The Midlands Engine plays a large role in the UK economy, accounting for 13 per cent of the national output. However, its economy is £18 billion per year smaller than it should be, with its cities accounting for 89 per cent of this output gap. This is because its cities, and in particular its city centres, are not attracting enough highly-skilled service export firms to increase productivity across the region. Policy must address the barriers to growth if the Midlands Engine area is going to generate more prosperity locally and make a larger contribution to the national economy.

The Midlands Engine’s economy is concentrated in its cities and city centres in particular. Its eight largest urban areas account for nine per cent of land area but 52 per cent of jobs and 50 per cent of output. The Birmingham urban area alone accounts for around a quarter of all jobs and output, despite only accounting for three per cent of the land area.

While production is concentrated in certain places, the benefits of production are felt across a wider area. One in five workers who live outside of a Midlands Engine city work in one, and often in higher-paid work than they can find near where they live. For example, a person commuting from Lichfield to Birmingham gains an annual boost of £3,900 to their salary, a 15 per cent increase compared to a person remaining in Lichfield to work.

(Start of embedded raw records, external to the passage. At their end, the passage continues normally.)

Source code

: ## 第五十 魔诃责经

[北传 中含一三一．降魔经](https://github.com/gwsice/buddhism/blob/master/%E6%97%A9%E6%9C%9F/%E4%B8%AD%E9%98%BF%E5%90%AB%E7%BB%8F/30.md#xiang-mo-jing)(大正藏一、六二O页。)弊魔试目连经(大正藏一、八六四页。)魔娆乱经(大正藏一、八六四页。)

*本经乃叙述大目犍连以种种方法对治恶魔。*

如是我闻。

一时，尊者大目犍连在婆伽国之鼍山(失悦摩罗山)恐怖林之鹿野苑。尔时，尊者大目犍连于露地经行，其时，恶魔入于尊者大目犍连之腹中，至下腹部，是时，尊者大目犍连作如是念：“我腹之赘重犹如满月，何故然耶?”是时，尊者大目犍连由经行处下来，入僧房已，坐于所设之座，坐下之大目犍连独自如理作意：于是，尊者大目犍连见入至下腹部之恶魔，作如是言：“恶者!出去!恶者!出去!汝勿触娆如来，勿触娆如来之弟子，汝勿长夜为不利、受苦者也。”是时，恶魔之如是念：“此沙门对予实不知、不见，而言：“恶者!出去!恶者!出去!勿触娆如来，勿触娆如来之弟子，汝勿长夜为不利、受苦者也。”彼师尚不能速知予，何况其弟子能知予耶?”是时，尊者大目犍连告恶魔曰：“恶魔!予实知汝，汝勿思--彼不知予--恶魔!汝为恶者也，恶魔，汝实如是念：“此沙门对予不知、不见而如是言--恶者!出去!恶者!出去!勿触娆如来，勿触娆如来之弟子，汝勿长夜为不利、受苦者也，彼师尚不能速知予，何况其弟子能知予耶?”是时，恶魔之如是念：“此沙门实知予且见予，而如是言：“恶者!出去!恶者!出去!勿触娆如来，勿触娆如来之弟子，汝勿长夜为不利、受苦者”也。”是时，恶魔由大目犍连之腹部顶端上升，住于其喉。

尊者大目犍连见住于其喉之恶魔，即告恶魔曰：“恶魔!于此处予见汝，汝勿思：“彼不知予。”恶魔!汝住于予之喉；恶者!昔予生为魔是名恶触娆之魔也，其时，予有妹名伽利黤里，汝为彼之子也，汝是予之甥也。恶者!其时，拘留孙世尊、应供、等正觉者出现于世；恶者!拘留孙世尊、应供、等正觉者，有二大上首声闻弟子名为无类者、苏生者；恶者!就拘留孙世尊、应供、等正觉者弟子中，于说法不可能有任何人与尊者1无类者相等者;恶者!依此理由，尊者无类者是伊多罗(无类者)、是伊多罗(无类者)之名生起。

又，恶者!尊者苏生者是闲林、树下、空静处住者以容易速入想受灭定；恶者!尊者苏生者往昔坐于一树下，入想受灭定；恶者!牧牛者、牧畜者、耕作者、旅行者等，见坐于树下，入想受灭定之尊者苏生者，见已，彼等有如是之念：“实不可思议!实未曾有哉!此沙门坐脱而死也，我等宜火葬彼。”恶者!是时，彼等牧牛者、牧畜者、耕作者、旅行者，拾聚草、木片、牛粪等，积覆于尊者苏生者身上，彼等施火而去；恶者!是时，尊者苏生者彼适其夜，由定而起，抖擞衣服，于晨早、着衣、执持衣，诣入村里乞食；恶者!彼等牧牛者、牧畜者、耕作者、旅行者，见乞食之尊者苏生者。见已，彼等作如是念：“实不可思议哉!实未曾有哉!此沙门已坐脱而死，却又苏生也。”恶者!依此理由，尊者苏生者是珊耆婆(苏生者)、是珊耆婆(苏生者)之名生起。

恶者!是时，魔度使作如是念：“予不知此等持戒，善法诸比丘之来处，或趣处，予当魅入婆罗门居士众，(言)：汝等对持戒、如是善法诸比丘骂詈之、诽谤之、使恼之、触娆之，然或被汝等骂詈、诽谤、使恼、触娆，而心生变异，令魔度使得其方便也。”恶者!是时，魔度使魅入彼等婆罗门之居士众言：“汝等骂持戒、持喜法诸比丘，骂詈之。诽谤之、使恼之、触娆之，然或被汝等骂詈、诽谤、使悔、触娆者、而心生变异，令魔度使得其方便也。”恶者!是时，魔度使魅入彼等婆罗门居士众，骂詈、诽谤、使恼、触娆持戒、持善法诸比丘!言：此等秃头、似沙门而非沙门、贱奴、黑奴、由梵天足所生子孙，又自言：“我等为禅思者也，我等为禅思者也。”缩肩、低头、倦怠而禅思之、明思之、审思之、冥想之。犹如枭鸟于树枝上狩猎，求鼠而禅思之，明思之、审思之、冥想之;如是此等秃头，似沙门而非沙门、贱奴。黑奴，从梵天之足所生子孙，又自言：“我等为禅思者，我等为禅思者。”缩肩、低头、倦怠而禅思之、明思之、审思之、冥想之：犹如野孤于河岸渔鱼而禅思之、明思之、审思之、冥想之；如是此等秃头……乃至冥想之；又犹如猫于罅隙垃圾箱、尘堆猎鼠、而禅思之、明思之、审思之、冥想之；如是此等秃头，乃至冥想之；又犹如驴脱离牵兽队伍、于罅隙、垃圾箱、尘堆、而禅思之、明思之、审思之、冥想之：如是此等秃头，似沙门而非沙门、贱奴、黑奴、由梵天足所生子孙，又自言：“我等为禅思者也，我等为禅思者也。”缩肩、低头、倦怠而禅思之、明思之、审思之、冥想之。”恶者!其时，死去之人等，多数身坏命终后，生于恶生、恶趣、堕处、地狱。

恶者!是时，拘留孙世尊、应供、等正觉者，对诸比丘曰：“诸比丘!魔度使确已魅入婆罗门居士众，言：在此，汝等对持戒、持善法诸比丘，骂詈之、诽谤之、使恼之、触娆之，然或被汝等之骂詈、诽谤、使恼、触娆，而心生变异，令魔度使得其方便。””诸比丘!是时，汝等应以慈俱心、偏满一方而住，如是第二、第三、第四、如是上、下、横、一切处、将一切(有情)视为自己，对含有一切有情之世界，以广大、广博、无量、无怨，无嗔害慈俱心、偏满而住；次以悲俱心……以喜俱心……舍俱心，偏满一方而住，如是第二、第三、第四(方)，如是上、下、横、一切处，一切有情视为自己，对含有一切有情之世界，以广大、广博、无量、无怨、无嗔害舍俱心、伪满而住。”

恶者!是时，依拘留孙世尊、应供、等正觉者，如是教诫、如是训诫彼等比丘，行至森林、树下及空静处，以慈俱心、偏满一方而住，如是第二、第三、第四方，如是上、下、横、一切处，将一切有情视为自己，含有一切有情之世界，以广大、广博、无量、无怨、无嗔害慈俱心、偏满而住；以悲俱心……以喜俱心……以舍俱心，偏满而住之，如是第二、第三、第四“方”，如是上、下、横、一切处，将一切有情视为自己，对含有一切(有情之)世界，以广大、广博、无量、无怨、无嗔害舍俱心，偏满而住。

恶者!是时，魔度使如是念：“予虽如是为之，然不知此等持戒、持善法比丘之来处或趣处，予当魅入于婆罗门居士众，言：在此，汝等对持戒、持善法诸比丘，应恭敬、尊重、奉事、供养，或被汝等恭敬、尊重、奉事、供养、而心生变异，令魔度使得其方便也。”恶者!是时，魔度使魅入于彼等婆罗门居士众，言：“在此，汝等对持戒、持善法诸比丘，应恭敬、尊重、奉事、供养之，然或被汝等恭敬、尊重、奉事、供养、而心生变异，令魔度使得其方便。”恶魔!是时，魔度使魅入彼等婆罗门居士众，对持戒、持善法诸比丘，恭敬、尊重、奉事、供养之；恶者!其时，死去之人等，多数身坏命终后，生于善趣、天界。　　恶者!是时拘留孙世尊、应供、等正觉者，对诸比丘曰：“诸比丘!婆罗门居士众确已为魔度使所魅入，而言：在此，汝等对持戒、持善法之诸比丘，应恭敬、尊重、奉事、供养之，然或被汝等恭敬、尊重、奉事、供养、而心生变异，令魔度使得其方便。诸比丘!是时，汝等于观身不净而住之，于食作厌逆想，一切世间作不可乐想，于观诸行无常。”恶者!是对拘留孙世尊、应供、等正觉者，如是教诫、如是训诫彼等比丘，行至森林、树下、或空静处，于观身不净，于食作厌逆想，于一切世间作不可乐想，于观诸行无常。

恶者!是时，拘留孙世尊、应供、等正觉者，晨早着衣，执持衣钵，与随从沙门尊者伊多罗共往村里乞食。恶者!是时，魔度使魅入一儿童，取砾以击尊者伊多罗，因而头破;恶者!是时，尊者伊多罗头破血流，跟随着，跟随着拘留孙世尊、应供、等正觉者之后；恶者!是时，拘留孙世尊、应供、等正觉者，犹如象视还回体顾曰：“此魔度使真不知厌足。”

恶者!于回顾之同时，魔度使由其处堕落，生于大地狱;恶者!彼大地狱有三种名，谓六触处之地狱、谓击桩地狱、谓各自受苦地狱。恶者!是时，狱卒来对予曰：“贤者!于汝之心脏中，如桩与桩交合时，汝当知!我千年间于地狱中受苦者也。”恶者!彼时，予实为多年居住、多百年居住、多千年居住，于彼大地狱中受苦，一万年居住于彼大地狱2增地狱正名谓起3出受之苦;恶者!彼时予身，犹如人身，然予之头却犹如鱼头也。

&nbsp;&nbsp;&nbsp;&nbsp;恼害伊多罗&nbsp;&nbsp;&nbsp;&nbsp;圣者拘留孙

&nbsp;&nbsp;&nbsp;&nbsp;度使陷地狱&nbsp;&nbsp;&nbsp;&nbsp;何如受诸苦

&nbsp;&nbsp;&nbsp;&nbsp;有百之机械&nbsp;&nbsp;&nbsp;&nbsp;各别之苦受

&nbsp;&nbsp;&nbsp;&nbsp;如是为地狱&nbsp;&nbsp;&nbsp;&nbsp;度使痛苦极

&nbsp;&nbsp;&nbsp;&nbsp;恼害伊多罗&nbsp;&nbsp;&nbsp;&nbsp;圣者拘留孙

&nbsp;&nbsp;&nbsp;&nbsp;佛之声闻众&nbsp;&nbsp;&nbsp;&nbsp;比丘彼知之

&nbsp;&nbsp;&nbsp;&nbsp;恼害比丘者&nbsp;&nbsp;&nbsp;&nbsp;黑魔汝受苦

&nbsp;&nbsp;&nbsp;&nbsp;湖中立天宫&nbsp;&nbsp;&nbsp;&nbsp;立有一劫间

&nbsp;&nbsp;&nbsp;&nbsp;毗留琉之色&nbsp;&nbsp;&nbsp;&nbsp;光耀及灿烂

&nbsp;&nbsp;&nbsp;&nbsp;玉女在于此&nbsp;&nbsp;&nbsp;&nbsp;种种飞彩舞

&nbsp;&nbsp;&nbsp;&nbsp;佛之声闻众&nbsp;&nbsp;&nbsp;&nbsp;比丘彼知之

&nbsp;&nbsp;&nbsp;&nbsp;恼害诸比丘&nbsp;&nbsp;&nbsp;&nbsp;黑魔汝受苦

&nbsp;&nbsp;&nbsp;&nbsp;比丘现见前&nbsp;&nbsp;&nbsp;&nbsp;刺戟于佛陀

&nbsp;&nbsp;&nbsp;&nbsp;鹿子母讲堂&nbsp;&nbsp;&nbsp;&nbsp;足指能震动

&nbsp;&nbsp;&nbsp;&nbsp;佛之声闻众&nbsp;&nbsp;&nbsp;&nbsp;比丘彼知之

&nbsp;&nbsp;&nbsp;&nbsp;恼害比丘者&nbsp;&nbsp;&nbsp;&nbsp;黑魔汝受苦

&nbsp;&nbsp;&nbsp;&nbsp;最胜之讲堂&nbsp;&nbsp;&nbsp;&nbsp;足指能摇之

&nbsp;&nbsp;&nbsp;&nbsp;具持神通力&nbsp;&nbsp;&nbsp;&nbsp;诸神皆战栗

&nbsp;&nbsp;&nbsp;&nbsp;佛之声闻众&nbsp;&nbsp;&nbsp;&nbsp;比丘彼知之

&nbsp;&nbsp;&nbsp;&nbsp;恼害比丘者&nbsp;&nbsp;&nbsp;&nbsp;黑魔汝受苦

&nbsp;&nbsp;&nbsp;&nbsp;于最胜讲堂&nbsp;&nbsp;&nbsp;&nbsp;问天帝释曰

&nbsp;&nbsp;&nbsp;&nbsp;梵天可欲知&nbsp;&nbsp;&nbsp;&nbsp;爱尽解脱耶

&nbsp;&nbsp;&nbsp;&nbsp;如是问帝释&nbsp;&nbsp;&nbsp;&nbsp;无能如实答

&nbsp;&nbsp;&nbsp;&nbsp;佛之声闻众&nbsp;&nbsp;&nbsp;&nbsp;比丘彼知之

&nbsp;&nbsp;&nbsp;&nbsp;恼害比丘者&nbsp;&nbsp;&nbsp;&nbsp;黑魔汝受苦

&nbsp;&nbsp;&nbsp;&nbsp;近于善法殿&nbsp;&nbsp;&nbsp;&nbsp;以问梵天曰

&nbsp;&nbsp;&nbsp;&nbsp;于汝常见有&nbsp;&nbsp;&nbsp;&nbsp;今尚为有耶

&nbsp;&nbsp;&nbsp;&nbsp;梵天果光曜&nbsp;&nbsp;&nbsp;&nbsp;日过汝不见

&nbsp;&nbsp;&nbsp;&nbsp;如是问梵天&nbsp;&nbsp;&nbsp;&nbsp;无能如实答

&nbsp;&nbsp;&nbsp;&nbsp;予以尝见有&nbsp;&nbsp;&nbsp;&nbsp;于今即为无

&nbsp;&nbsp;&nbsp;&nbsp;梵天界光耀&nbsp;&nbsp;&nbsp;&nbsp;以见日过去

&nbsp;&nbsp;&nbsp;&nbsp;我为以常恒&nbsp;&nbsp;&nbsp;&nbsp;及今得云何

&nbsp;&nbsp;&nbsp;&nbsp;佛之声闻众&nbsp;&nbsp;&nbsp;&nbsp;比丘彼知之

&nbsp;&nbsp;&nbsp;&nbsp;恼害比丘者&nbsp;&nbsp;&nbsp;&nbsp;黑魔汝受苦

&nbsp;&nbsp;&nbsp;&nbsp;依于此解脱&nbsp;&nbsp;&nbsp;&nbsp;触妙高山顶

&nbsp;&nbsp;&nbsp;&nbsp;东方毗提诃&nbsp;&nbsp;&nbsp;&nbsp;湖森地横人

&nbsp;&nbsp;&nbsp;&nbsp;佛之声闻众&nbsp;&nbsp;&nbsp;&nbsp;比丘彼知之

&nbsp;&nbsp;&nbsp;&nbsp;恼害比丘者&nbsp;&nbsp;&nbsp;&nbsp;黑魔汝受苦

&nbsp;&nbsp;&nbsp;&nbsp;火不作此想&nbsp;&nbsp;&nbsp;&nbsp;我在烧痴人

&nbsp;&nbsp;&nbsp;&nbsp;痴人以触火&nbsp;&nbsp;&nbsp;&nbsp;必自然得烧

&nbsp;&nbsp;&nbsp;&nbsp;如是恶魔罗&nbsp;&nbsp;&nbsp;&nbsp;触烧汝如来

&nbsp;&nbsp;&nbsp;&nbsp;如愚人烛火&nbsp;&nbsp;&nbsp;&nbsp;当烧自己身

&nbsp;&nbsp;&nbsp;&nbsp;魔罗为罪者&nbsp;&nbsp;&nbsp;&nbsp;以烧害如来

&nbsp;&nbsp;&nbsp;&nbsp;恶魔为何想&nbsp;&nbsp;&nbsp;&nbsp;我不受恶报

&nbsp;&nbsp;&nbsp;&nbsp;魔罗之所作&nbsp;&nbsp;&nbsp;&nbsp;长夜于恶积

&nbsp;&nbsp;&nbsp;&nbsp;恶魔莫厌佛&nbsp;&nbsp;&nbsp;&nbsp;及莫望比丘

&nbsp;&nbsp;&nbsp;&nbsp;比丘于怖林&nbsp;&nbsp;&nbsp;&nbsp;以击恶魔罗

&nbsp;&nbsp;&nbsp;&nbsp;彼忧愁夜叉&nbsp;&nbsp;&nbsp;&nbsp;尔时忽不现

The challenge for the Midlands Engine is that despite its cities playing a crucial role within it, they underperform. Centre for Cities’ estimates suggest the Midlands Engine economy is £18 billion per year smaller than it should be, and 89 per cent of this gap is the result of the underperformance of its urban economies. The Birmingham conurbation alone accounts for £11 billion (58 per cent).  This underperformance reduces the prosperity of the residents that live in and around the cities of the Midlands Engine and means that the national economy as a whole is smaller than it should be.

This mainly results from the underperformance of its service exporting sector. Productivity in manufacturing export industries in the Midlands Engine, a sector in which this region performs relatively strongly, is close to the UK average. But output per worker in service exporting industries such as finance and communications, which have a particular preference for an urban location due to the inherent benefits that such a location offers to these activities, trails well behind the national average. This suggests that the cities are not offering the ‘agglomeration’ benefits that they should be to such businesses.

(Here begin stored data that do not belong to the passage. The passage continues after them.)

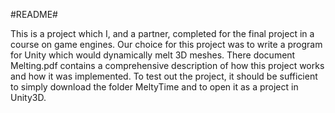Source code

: #README#

This is a project which I, and a partner, completed for the final project in a course on game engines.
Our choice for this project was to write a program for Unity which would dynamically melt 3D meshes.
There document Melting.pdf contains a comprehensive description of how this project works and how it was implemented.
To test out the project, it should be sufficient to simply download the folder MeltyTime and to open it as a project in Unity3D.
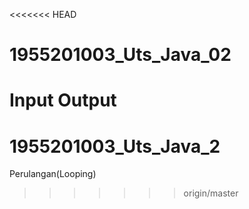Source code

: <<<<<<< HEAD
# 1955201003_Uts_Java_02
Input Output 
=======
# 1955201003_Uts_Java_2
Perulangan(Looping)
>>>>>>> origin/master
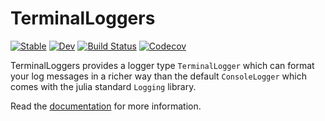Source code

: # TerminalLoggers

[![Stable](https://img.shields.io/badge/docs-stable-blue.svg)](https://c42f.github.io/TerminalLoggers.jl/stable)
[![Dev](https://img.shields.io/badge/docs-dev-blue.svg)](https://c42f.github.io/TerminalLoggers.jl/dev)
[![Build Status](https://github.com/c42f/TerminalLoggers.jl/workflows/CI/badge.svg)](https://github.com/c42f/TerminalLoggers.jl/actions?query=workflow%3ACI)
[![Codecov](https://codecov.io/gh/c42f/TerminalLoggers.jl/branch/master/graph/badge.svg)](https://codecov.io/gh/c42f/TerminalLoggers.jl)

TerminalLoggers provides a logger type `TerminalLogger` which can format your
log messages in a richer way than the default `ConsoleLogger` which comes with
the julia standard `Logging` library.

Read the [documentation](https://c42f.github.io/TerminalLoggers.jl/stable) for
more information.
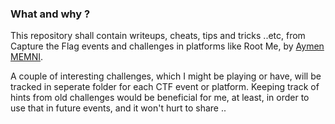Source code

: ### What and why ?
This repository shall contain writeups, cheats, tips and tricks ..etc, from Capture the Flag events and challenges in platforms like Root Me, by [Aymen MEMNI](mailto:memni.aymen@gmail.com).

A couple of interesting challenges, which I might be playing or have, will be tracked in seperate folder for each CTF event or platform. Keeping track of hints from old challenges would be beneficial for me, at least, in order to use that in future events, and it won't hurt to share ..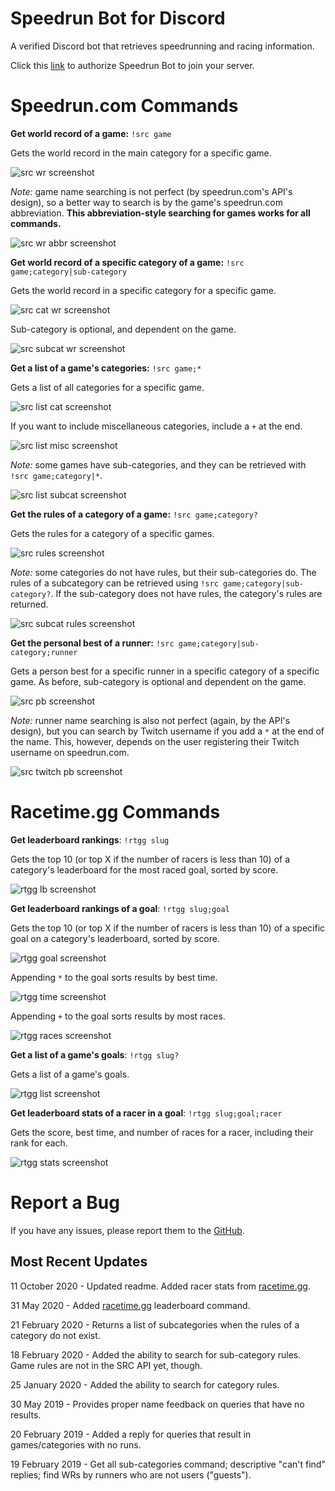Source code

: # Speedrun Bot for Discord

A verified Discord bot that retrieves speedrunning and racing information.

Click this [link](https://discordapp.com/oauth2/authorize?client_id=545399263253757953&scope=bot) to authorize Speedrun Bot to join your server.

# Speedrun.com Commands

**Get world record of a game:** `!src game`

Gets the world record in the main category for a specific game. 

![src wr screenshot](screenshots/screenshot01.png)

*Note:* game name searching is not perfect (by speedrun.com's API's design), so a better way to search is by the game's speedrun.com abbreviation. **This abbreviation-style searching for games works for all commands.**

![src wr abbr screenshot](screenshots/screenshot02.png)

**Get world record of a specific category of a game:** `!src game;category|sub-category`

Gets the world record in a specific category for a specific game.

![src cat wr screenshot](screenshots/screenshot03.png)

Sub-category is optional, and dependent on the game.

![src subcat wr screenshot](screenshots/screenshot04.png)

**Get a list of a game's categories:** `!src game;*`

Gets a list of all categories for a specific game.

![src list cat screenshot](screenshots/screenshot05.png)

If you want to include miscellaneous categories, include a `+` at the end.

![src list misc screenshot](screenshots/screenshot06.png)

*Note:* some games have sub-categories, and they can be retrieved with `!src game;category|*`.

![src list subcat screenshot](screenshots/screenshot16.png)

**Get the rules of a category of a game:** `!src game;category?`

Gets the rules for a category of a specific games.

![src rules screenshot](screenshots/screenshot07.png)

*Note:* some categories do not have rules, but their sub-categories do. The rules of a subcategory can be retrieved using `!src game;category|sub-category?`. If the sub-category does not have rules, the category's rules are returned.

![src subcat rules screenshot](screenshots/screenshot08.png)

**Get the personal best of a runner:** `!src game;category|sub-category;runner`

Gets a person best for a specific runner in a specific category of a specific game. As before, sub-category is optional and dependent on the game.

![src pb screenshot](screenshots/screenshot09.png)

*Note:* runner name searching is also not perfect (again, by the API's design), but you can search by Twitch username if you add a `*` at the end of the name. This, however, depends on the user registering their Twitch username on speedrun.com.

![src twitch pb screenshot](screenshots/screenshot10.png)

# Racetime.gg Commands

**Get leaderboard rankings**: `!rtgg slug`

Gets the top 10 (or top X if the number of racers is less than 10) of a category's leaderboard for the most raced goal, sorted by score.

![rtgg lb screenshot](screenshots/screenshot11.png)

**Get leaderboard rankings of a goal**: `!rtgg slug;goal`

Gets the top 10 (or top X if the number of racers is less than 10) of a specific goal on a category's leaderboard, sorted by score.

![rtgg goal screenshot](screenshots/screenshot17.png)

Appending `*` to the goal sorts results by best time.

![rtgg time screenshot](screenshots/screenshot12.png)

Appending `+` to the goal sorts results by most races.

![rtgg races screenshot](screenshots/screenshot13.png)

**Get a list of a game's goals**: `!rtgg slug?`

Gets a list of a game's goals.

![rtgg list screenshot](screenshots/screenshot14.png)

**Get leaderboard stats of a racer in a goal**: `!rtgg slug;goal;racer`

Gets the score, best time, and number of races for a racer, including their rank for each.

![rtgg stats screenshot](screenshots/screenshot15.png)


# Report a Bug

If you have any issues, please report them to the [GitHub](https://github.com/slashinfty/srcom-bot/issues).

## Most Recent Updates

11 October 2020 - Updated readme. Added racer stats from [racetime.gg](https://racetime.gg).

31 May 2020 - Added [racetime.gg](https://racetime.gg) leaderboard command.

21 February 2020 - Returns a list of subcategories when the rules of a category do not exist.

18 February 2020 - Added the ability to search for sub-category rules. Game rules are not in the SRC API yet, though.

25 January 2020 - Added the ability to search for category rules.

30 May 2019 - Provides proper name feedback on queries that have no results.

20 February 2019 - Added a reply for queries that result in games/categories with no runs.

19 February 2019 - Get all sub-categories command; descriptive "can't find" replies; find WRs by runners who are not users ("guests").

For the Midlands Engine to meet its full potential and play an even greater role in the national economy, policymakers should aim to help places within it to reach their potential. But policy should also recognise that the potential of some areas is inherently greater than others, and use this to guide policy focus. It should work to improve the benefits that different places offer by:

  1. Improving the skills of residents. The Midlands Engine has a higher share of residents without qualifications, and a lower share of graduates, compared to the UK as a whole. Policy interventions in the region should focus on getting those who currently don’t have the equivalent of five good GCSEs up to this level by targeting skills money in the area’s allocation from the Shared Prosperity Fund to support these people.
  2. Making city centres more attractive places to do business. Midlands Engine city centres have below average shares of office space. New high-quality city centre office space that meets the needs of occupiers, in particular service exporters, should remain a priority, even in a world of hybrid working. Policy should focus on helping to bring forward appropriate office space in these centres through planning policy and the use of central government funds designated for this purpose. For example, placing the region’s investment zones, which were announced in the Spring Budget 2023, in Birmingham, Nottingham and Leicester city centres would be one way to do this.
  3. Improving public transport infrastructure and density within the big cities. The Birmingham and Nottingham conurbations have the poorest transport accessibility in the region, shrinking their labour market and damaging their economic performance. Policy makers should look to align brownfield regeneration funds available from central government together with the current City Region Sustainable Transport Settlement for Birmingham and any future settlement for Nottingham to develop transport and housing in tandem, increasing the number of people who live around public transport stops.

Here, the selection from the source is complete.